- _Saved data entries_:
++++++

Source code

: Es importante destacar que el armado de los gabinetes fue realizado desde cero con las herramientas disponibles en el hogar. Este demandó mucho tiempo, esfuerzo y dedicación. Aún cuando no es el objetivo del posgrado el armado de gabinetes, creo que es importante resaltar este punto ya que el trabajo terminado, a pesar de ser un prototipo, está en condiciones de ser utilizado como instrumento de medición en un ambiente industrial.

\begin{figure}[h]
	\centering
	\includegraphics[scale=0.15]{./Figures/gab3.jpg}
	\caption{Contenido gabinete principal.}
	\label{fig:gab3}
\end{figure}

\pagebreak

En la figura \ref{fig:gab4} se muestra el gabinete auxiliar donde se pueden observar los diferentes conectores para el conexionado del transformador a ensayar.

++++++

- _INSTRUCTIONS FOR THE TASK_: Print all the records precisely.

- _RESPONSE FOR THIS EXERCISE_:
Source code

: Es importante destacar que el armado de los gabinetes fue realizado desde cero con las herramientas disponibles en el hogar. Este demandó mucho tiempo, esfuerzo y dedicación. Aún cuando no es el objetivo del posgrado el armado de gabinetes, creo que es importante resaltar este punto ya que el trabajo terminado, a pesar de ser un prototipo, está en condiciones de ser utilizado como instrumento de medición en un ambiente industrial.

\begin{figure}[h]
	\centering
	\includegraphics[scale=0.15]{./Figures/gab3.jpg}
	\caption{Contenido gabinete principal.}
	\label{fig:gab3}
\end{figure}

\pagebreak

En la figura \ref{fig:gab4} se muestra el gabinete auxiliar donde se pueden observar los diferentes conectores para el conexionado del transformador a ensayar.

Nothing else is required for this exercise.